Les citoyens ont 30 jours pour contester leur infraction, et déjà mercredi après-midi on comptait officiellement quatre plaidoyers de non-culpabilité qui ont été transmis à la Cour municipale de Sherbrooke. C'est ce qu'a confirmé Louis Gosselin, chargé de communications de la Ville.
«Je vais contester. Je ne suis pas capable de me résigner à l'idée de payer 154 $ pour acheter la paix», fait valoir Jacques Racine, un automobiliste qui circulait sur Queen-Victoria et qui a effectué un virage interdit à droite vers la rue du Général-de-Montcalm, vendredi après-midi, à 15 h 30.
«Je n'étais pas au courant qu'ils mettaient des heures de restriction de 7 h à 18 h du lundi au vendredi à cet endroit-là. Je n'ai jamais vu le panneau de signalisation. Je ne suis pas contre le fait qu'il y ait des restrictions.
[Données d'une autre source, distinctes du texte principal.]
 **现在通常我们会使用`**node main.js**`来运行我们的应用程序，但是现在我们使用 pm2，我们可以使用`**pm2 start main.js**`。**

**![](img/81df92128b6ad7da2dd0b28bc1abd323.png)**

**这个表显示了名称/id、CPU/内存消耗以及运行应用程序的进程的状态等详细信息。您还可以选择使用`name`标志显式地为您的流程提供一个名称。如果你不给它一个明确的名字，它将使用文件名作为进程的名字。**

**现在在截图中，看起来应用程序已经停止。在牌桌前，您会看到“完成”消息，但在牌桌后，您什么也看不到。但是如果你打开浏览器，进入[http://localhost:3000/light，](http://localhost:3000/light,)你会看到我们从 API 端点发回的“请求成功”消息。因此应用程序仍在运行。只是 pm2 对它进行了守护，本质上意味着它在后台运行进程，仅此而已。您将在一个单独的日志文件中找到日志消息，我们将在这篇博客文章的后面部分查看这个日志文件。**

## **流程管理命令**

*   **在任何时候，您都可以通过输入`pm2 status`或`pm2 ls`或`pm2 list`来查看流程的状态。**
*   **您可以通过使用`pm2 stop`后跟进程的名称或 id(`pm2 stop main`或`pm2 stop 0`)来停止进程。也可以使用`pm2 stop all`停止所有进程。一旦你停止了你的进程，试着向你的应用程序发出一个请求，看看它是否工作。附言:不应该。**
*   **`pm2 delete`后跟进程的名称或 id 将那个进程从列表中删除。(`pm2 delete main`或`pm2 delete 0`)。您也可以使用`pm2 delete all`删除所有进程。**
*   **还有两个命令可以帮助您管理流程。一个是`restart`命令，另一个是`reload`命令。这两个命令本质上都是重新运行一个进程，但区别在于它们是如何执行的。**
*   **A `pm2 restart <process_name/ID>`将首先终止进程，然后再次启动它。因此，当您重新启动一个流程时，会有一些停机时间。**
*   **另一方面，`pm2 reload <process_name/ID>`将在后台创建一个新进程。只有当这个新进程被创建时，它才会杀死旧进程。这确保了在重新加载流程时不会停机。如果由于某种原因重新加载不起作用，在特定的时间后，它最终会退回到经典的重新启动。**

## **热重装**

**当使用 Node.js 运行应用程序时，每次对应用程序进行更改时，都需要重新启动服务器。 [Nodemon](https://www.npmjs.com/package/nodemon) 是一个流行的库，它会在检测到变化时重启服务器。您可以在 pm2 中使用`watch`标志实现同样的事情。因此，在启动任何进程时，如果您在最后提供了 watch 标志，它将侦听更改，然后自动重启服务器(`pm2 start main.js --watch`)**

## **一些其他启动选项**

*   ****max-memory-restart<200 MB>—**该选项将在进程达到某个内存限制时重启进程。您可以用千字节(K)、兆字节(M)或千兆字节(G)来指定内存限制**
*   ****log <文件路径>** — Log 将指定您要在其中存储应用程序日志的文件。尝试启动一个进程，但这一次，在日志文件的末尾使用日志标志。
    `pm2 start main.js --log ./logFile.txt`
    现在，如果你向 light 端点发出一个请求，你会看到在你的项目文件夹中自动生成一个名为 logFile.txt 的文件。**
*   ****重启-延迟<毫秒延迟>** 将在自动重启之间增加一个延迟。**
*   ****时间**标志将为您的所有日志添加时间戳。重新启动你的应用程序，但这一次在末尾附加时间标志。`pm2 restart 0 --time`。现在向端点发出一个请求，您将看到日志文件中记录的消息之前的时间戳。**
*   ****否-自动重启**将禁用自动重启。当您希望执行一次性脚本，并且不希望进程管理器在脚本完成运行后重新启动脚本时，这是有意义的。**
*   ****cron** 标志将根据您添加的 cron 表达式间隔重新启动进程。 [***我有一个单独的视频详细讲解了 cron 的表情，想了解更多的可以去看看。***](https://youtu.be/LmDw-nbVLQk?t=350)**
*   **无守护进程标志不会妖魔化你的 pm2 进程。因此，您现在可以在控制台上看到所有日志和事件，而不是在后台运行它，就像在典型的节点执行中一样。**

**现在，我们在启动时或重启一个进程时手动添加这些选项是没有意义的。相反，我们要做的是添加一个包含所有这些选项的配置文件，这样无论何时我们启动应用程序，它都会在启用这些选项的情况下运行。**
Je suis contre le fait que ce ne soit pas visible», ajoute-t-il. «J'aurais préféré que la Ville fasse de la prévention plus longtemps et mette un policier en devoir à ces intersections-là.»
«En me donnant la contravention, la policière m'a dit: 'Je vous souhaite une bonne journée quand même'. Je n'ai pas pu dire merci. Je suis resté bouche bée», raconte M. Racine. «C'est la première fois en 30 ans que j'ai une contravention en circulant.»
«Je suis allé au bureau du maire. La secrétaire au comptoir m'a dit qu'on me contacterait», poursuit le citoyen. «Les élus devraient déclarer une amnistie temporaire, si ça peut se faire.»